A 2023 survey of 500 remote‑first firms reported that 84 % have a formal onboarding program. That sounds like a solid investment in new hires. Yet only 19 % of those programs include structured mentorship beyond the first week, and just 12 % allocate budget for ongoing skill‑building during the first three months. In other words, the headline figure masks a quiet transfer of onboarding costs from the employer to the employee.  

Remote‑first companies treat onboarding as a one‑off event rather than an ongoing process, and the financial incentive to skimp is clear: firm pays a fixed salary while the employee bears the hidden penalty of slower skill acquisition and a thin professional network. In a traditional office, a manager can pair a new analyst with a senior colleague and walk them through key procedures, checking their work in real time. When everyone is distributed, those informal touchpoints disappear unless the company deliberately invests in them. Data from the same survey shows that only one in five remote‑first firms assigns a dedicated mentor for the first ninety days, and fewer still schedule regular check‑ins beyond HR paperwork. The result is a silent gap: junior staff learn by trial and error, often repeating mistakes that a brief intro session would have prevented.  

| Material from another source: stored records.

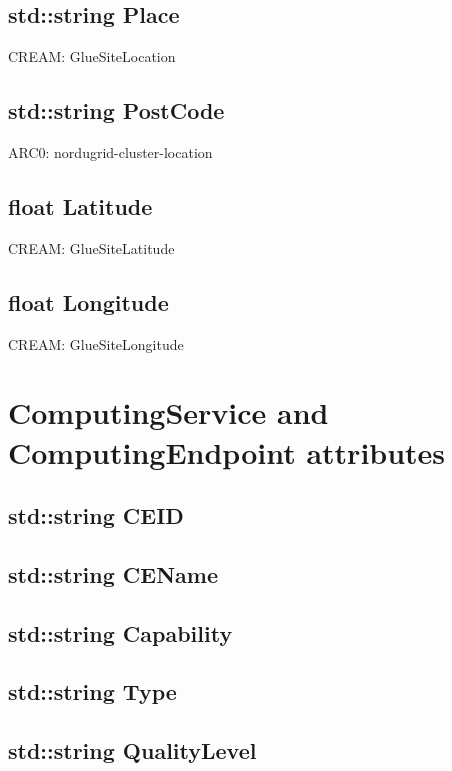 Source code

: \documentclass{book}
\begin{document}
\subsection*{std::string Place}

CREAM: GlueSiteLocation

\subsection*{std::string PostCode}

ARC0: nordugrid-cluster-location

\subsection*{float Latitude}

CREAM: GlueSiteLatitude

\subsection*{float Longitude}

CREAM: GlueSiteLongitude

\section{ComputingService and ComputingEndpoint attributes}

\subsection*{std::string CEID}

\subsection*{std::string CEName}

\subsection*{std::string Capability}

\subsection*{std::string Type}

\subsection*{std::string QualityLevel}
\end{document}
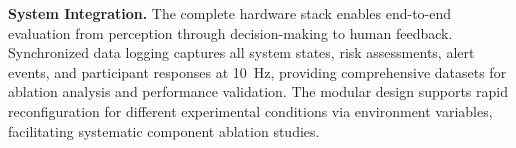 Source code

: \textbf{System Integration.} The complete hardware stack enables end-to-end evaluation 
from perception through decision-making to human feedback. Synchronized data logging 
captures all system states, risk assessments, alert events, and participant responses 
at 10~Hz, providing comprehensive datasets for ablation analysis and performance 
validation. The modular design supports rapid reconfiguration for different 
experimental conditions via environment variables, facilitating systematic 
component ablation studies.  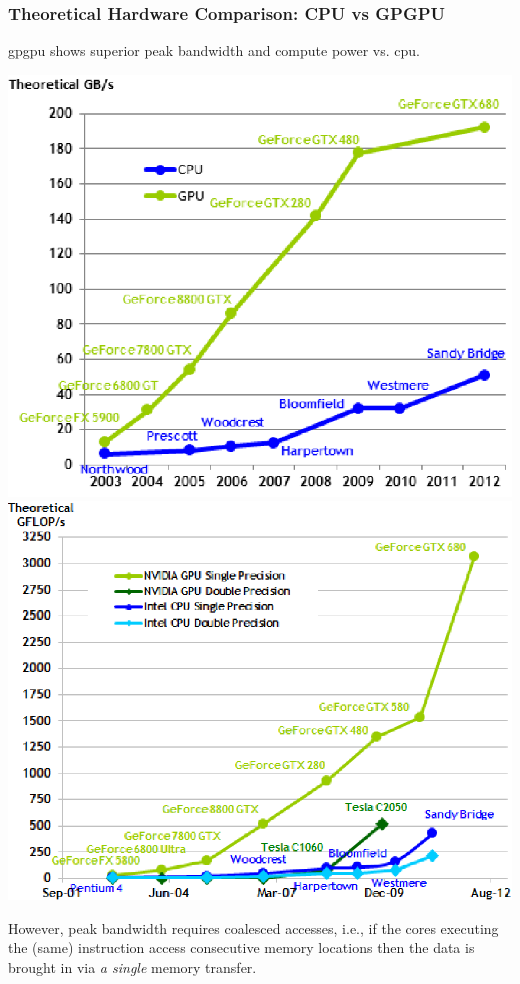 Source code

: \documentclass{beamer}
\newcommand{\emp}[1]{\textcolor{DikuRed}{ #1}}
\begin{document}
\begin{frame}
  \frametitle{Theoretical Hardware Comparison: CPU vs GPGPU} %

\smallskip

{\sc gpgpu} shows superior peak bandwidth and compute power vs. {\sc cpu}.

\smallskip

\begin{center} 
\includegraphics[height=27ex]{ParTeaserFigs/Bandwidth.png}  
\includegraphics[height=27ex]{ParTeaserFigs/GFlops.png}
\end{center} 

\smallskip

\emp{However, peak bandwidth requires coalesced accesses}, i.e., if the cores executing
the (same) instruction access consecutive memory locations then the data is brought in
via {\em a single} memory transfer.

\end{frame}
\end{document}
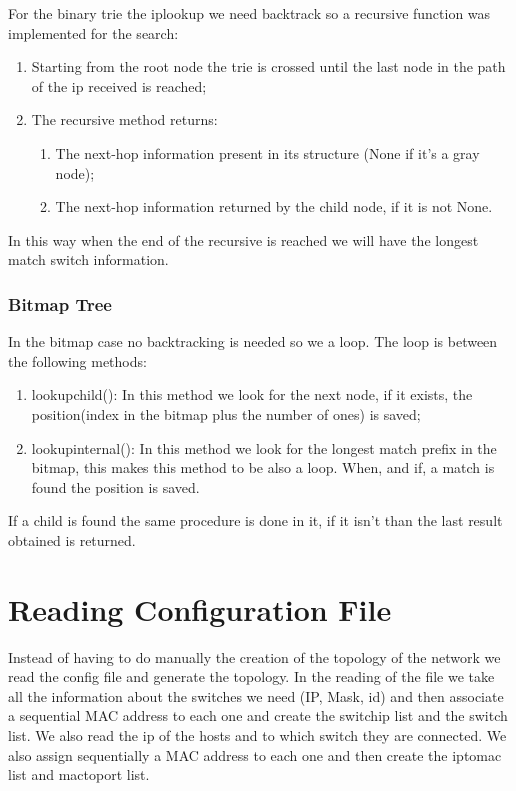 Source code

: \documentclass[]{report}
\begin{document}
For the binary trie the ip\textunderscore lookup we need backtrack so a recursive function was implemented for the search:
\begin{enumerate}
\item Starting from the root node the trie is crossed until the last node in the path of the ip received is reached;
\item The recursive method returns:
\begin{enumerate}
\item The next-hop information present in its structure (None if it’s a gray node);
\item The next-hop information returned by the child node, if it is not None.
\end{enumerate}
\end{enumerate}

In this way when the end of the recursive is reached we will have the longest match switch information.


\subsubsection{Bitmap Tree}
In the bitmap case no backtracking is needed so we a loop. The loop is between the following methods:
\begin{enumerate}
\item lookup\textunderscore child(): In this method we look for the next node, if it exists, the position(index in the bitmap plus the number of ones) is saved;
\item lookup\textunderscore internal(): In this method we look for the longest match prefix in the bitmap, this makes this method to be also a loop. When, and if, a match is found the position is saved.
\end{enumerate}
If a child is found the same procedure is done in it, if it isn’t than the last result obtained is returned.


\section{Reading Configuration File}
\label{sec:config}
	Instead of having to do manually the creation of the topology of the network we read the config file and generate the topology. In the reading of the file we take all the information about the switches we need (IP, Mask, id) and then associate a sequential MAC address to each one and create the switch\textunderscore ip list and the switch list. We also read the ip of the hosts and to which switch they are connected. We also assign sequentially a MAC address to each one and then create the ip\textunderscore to\textunderscore mac list and mac\textunderscore to\textunderscore port list.
	
\end{document}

If you’re a recent graduate stepping into your first remote role, the implication is straightforward: don’t assume the company’s onboarding will equip you for success. Ask upfront who your point of contact is for the first month, request a written skill‑development plan, and proactively seek virtual coffee chats with peers a year ahead of you. The burden of building your own network is real, but you can shift it by asking. Companies that underinvest rarely volunteer assistance, so the responsibility falls to you—to demand support that accelerates your growth.